Le discours rabelaisien est prodigue, varié, protéiforme. Ses personnages principaux sont avides de connaissance, de savoir, curieux de tout : le nom de Gargantua vient de sa naissance. Né de « façon bien étrange » puisqu’il sort de l’oreille « senestre » de sa mère, Gargamelle, il réclame immédiatement de quoi s’abreuver.

‘« Soubdain qu’il fut né, ne cria comme les aultres enfans Mies ! Mies ! mais à haulte voix s’escrioit : A boyre ! à boyre ! à boyre ! comme invitant tout le monde à boyre… » 860 . ’

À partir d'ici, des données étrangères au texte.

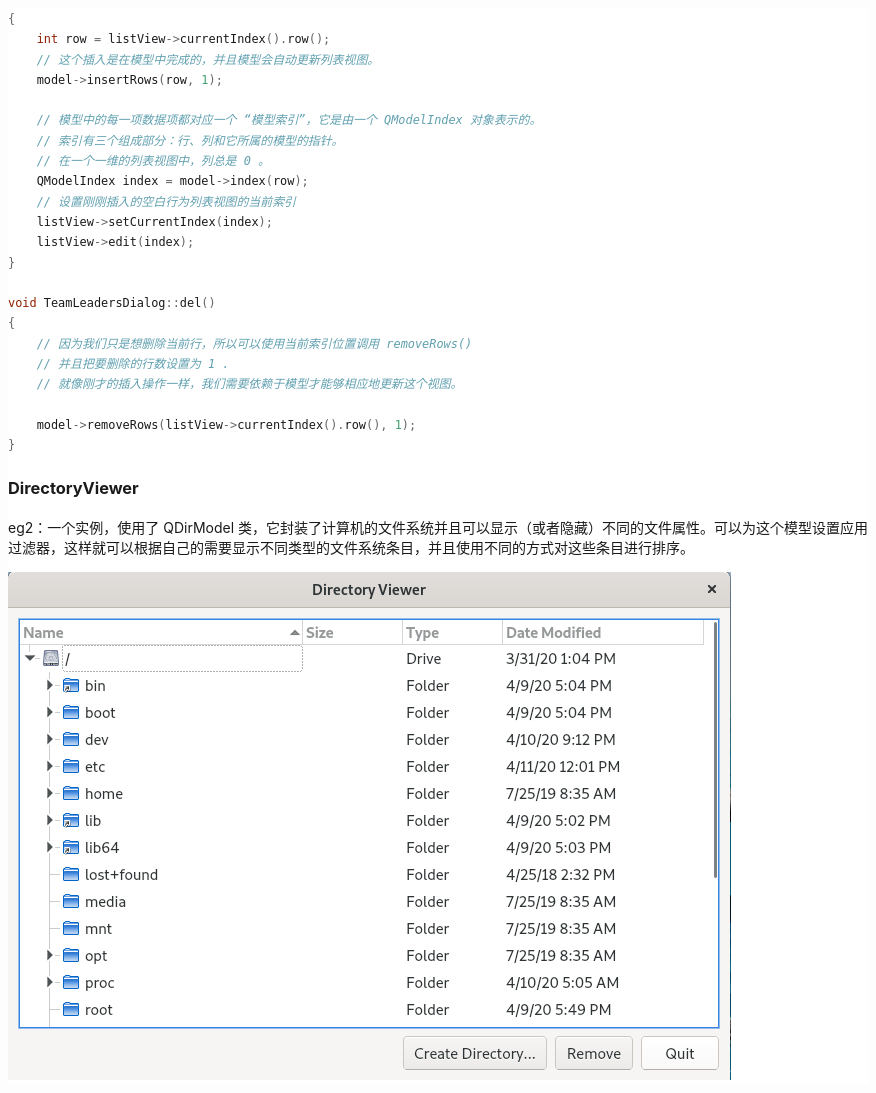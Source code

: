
 ```c++
{
    int row = listView->currentIndex().row();
    // 这个插入是在模型中完成的，并且模型会自动更新列表视图。
    model->insertRows(row, 1);

    // 模型中的每一项数据项都对应一个 “模型索引”，它是由一个 QModelIndex 对象表示的。
    // 索引有三个组成部分：行、列和它所属的模型的指针。
    // 在一个一维的列表视图中，列总是 0 。
    QModelIndex index = model->index(row);
    // 设置刚刚插入的空白行为列表视图的当前索引
    listView->setCurrentIndex(index);
    listView->edit(index);
}

void TeamLeadersDialog::del()
{
    // 因为我们只是想删除当前行，所以可以使用当前索引位置调用 removeRows()
    // 并且把要删除的行数设置为 1 .
    // 就像刚才的插入操作一样，我们需要依赖于模型才能够相应地更新这个视图。

    model->removeRows(listView->currentIndex().row(), 1);
}
```

### DirectoryViewer
eg2：一个实例，使用了 QDirModel 类，它封装了计算机的文件系统并且可以显示（或者隐藏）不同的文件属性。可以为这个模型设置应用过滤器，这样就可以根据自己的需要显示不同类型的文件系统条目，并且使用不同的方式对这些条目进行排序。

![](../images/10_itemViewClass_202004111642_2.png)

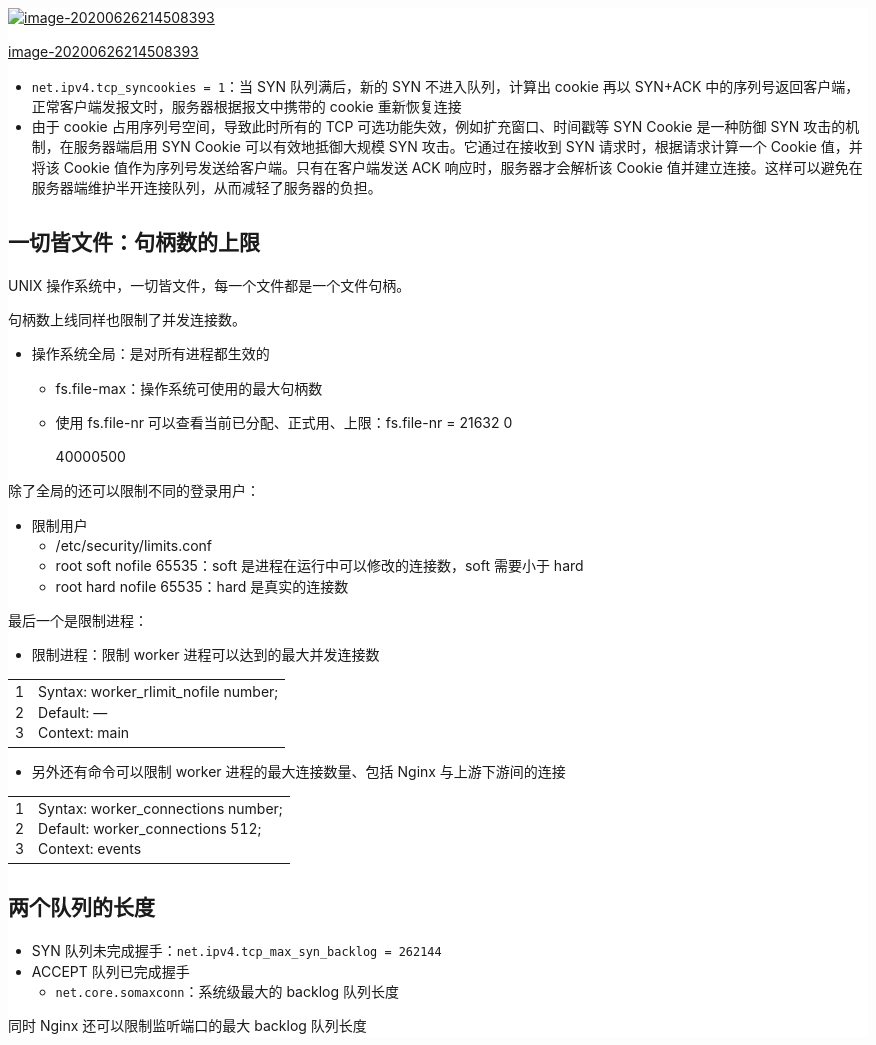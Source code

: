 [![image-20200626214508393](https://s3plus.meituan.net/v1/mss_f32142e8d47149129e9550e929704625/yzz-test-image/20200626214508)](https://s3plus.meituan.net/v1/mss_f32142e8d47149129e9550e929704625/yzz-test-image/20200626214508 "image-20200626214508393")

[image-20200626214508393](https://s3plus.meituan.net/v1/mss_f32142e8d47149129e9550e929704625/yzz-test-image/20200626214508 "image-20200626214508393")

- `net.ipv4.tcp_syncookies = 1`：当 SYN 队列满后，新的 SYN 不进入队列，计算出 cookie 再以 SYN+ACK 中的序列号返回客户端，正常客户端发报文时，服务器根据报文中携带的 cookie 重新恢复连接
- 由于 cookie 占用序列号空间，导致此时所有的 TCP 可选功能失效，例如扩充窗口、时间戳等
SYN Cookie 是一种防御 SYN 攻击的机制，在服务器端启用 SYN Cookie 可以有效地抵御大规模 SYN 攻击。它通过在接收到 SYN 请求时，根据请求计算一个 Cookie 值，并将该 Cookie 值作为序列号发送给客户端。只有在客户端发送 ACK 响应时，服务器才会解析该 Cookie 值并建立连接。这样可以避免在服务器端维护半开连接队列，从而减轻了服务器的负担。

##  一切皆文件：句柄数的上限

UNIX 操作系统中，一切皆文件，每一个文件都是一个文件句柄。

句柄数上线同样也限制了并发连接数。

- 操作系统全局：是对所有进程都生效的
    
    - fs.file-max：操作系统可使用的最大句柄数
        
    - 使用 fs.file-nr 可以查看当前已分配、正式用、上限：fs.file-nr = 21632 0
        
        40000500
        

除了全局的还可以限制不同的登录用户：

- 限制用户
    - /etc/security/limits.conf
    - root soft nofile 65535：soft 是进程在运行中可以修改的连接数，soft 需要小于 hard
    - root hard nofile 65535：hard 是真实的连接数

最后一个是限制进程：

- 限制进程：限制 worker 进程可以达到的最大并发连接数

|   |   |
|---|---|
|1  <br>2  <br>3|Syntax: worker_rlimit_nofile number;  <br>Default: —  <br>Context: main|

- 另外还有命令可以限制 worker 进程的最大连接数量、包括 Nginx 与上游下游间的连接

|   |   |
|---|---|
|1  <br>2  <br>3|Syntax: worker_connections number;  <br>Default: worker_connections 512;   <br>Context: events|

##  两个队列的长度

- SYN 队列未完成握手：`net.ipv4.tcp_max_syn_backlog = 262144`
- ACCEPT 队列已完成握手
    - `net.core.somaxconn`：系统级最大的 backlog 队列长度

同时 Nginx 还可以限制监听端口的最大 backlog 队列长度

La métaphore est claire : Gargantua a soif de connaissance mais aussi de partage. Gargantua naît par l’oreille, gauche, côté des femmes et du peuple, côté diabolique aussi dans la perception bipolaire médiévale, donc hors de la norme, pour mieux apprendre. Folie dans le Débat revendique clairement, par son discours, par son sexe et par son attitude, ce côté gauche, subversif, transgressif. Louise Labé emprunte alors directement à la Folie érasmienne toutes ces caractéristiques. Elle est celle qui « quand tu te penses plus grand qu’il est possible d’estre, lors par quelque petit despit je te renge et te remets avec le vulgaire » 861 . Si la bouche et l’oreille seront les deux organes les plus sollicités par la lecture de l’œuvre rabelaisienne, l’obsession du savoir est au cœur de l’œuvre labéenne qui revendique le droit à l’éducation pour les femmes dans son Epistre et s’applique à en montrer l’intérêt pour la littérature dans l’ensemble de sa production. Folie est celle qui sait, au contraire du présomptueux Amour. La querelle entre les deux personnages naît sans aucun doute de cette insupportable prétention d’Amour que Folie tient à remettre en question : « J’excuse un peu ta jeunesse, autrement je te pourrois à bon droit nommer le plus presomptueus fol du monde. Il sembleroit à t’ouir que chacun tienne sa vie de ta merci : et que tu sois le vray Signeur et seul souverein tant en ciel qu’en terre. Tu t’es mal adressé pour me faire croire le contraire de ce que je say » 862 , lui dit-elle dès le premier discours du Débat. La présomption, apparemment toute masculine d’Amour, est de croire Folie ignorante alors qu’elle est celle des deux qui sait le plus de choses puisqu’elle a l’avantage de reconnaître Amour quand celui-ci, du haut de sa suffisance, l’ignore : « Me penses tu de si peu d’entendement, que je ne connoisse à ton port, et à tes contenances, quel sens tu peus avoir ? » 863 .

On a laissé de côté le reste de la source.